▸ **ACTIVITY**:
Set down exactly the lines from the one containing "of the week." through the last line of the data below, and no others.

** RECORDED INFORMATION follows **

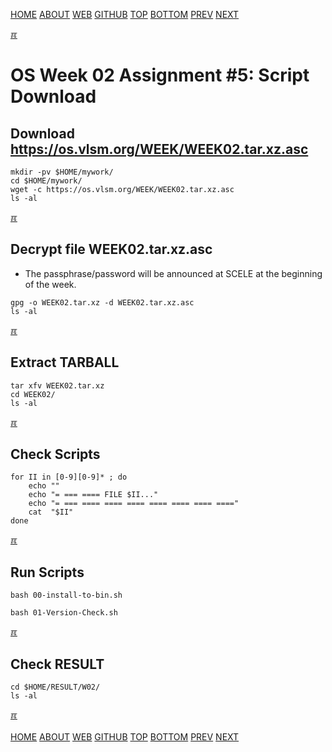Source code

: ---
---
[HOME](index.md)
[ABOUT](README.md)
[WEB](https://osp4diss.vlsm.org/)
[GITHUB](https://github.com/os2xx/osp4diss/)
[TOP](#)
[BOTTOM](#endofpage)
[PREV](W02-08.md)
[NEXT](W02-09.md)

[&#x213C;](#endofpage)<br id="idx00">
# OS Week 02 Assignment #5: Script Download

## Download <https://os.vlsm.org/WEEK/WEEK02.tar.xz.asc>
```
mkdir -pv $HOME/mywork/
cd $HOME/mywork/
wget -c https://os.vlsm.org/WEEK/WEEK02.tar.xz.asc
ls -al

```

[&#x213C;](#)<br id="idx01">
## Decrypt file WEEK02.tar.xz.asc

* The passphrase/password will be announced at SCELE at the beginning of the week.

```
gpg -o WEEK02.tar.xz -d WEEK02.tar.xz.asc
ls -al

```

[&#x213C;](#)<br id="idx02">
## Extract TARBALL
```
tar xfv WEEK02.tar.xz
cd WEEK02/
ls -al

```

[&#x213C;](#)<br id="idx03">
## Check Scripts
```
for II in [0-9][0-9]* ; do
    echo ""
    echo "= === ==== FILE $II..."
    echo "= === ==== ==== ==== ==== ==== ==== ===="
    cat  "$II"
done

```

[&#x213C;](#)<br id="idx04">
## Run Scripts
```
bash 00-install-to-bin.sh

bash 01-Version-Check.sh

```

[&#x213C;](#)<br id="idx05">
## Check RESULT
```
cd $HOME/RESULT/W02/
ls -al

```

[&#x213C;](#)<br id="endofpage"><br>
[HOME](index.md)
[ABOUT](README.md)
[WEB](https://osp4diss.vlsm.org/)
[GITHUB](https://github.com/os2xx/osp4diss)
[TOP](#)
[BOTTOM](#endofpage)
[PREV](W02-08.md)
[NEXT](W02-09.md)
<br>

** End of RECORDED INFORMATION **

▸ **ANSWER SECTION**:
* The passphrase/password will be announced at SCELE at the beginning of the week.

```
gpg -o WEEK02.tar.xz -d WEEK02.tar.xz.asc
ls -al

```

[&#x213C;](#)<br id="idx02">
## Extract TARBALL
```
tar xfv WEEK02.tar.xz
cd WEEK02/
ls -al

```

[&#x213C;](#)<br id="idx03">
## Check Scripts
```
for II in [0-9][0-9]* ; do
    echo ""
    echo "= === ==== FILE $II..."
    echo "= === ==== ==== ==== ==== ==== ==== ===="
    cat  "$II"
done

```

[&#x213C;](#)<br id="idx04">
## Run Scripts
```
bash 00-install-to-bin.sh

bash 01-Version-Check.sh

```

[&#x213C;](#)<br id="idx05">
## Check RESULT
```
cd $HOME/RESULT/W02/
ls -al

```

[&#x213C;](#)<br id="endofpage"><br>
[HOME](index.md)
[ABOUT](README.md)
[WEB](https://osp4diss.vlsm.org/)
[GITHUB](https://github.com/os2xx/osp4diss)
[TOP](#)
[BOTTOM](#endofpage)
[PREV](W02-08.md)
[NEXT](W02-09.md)
<br>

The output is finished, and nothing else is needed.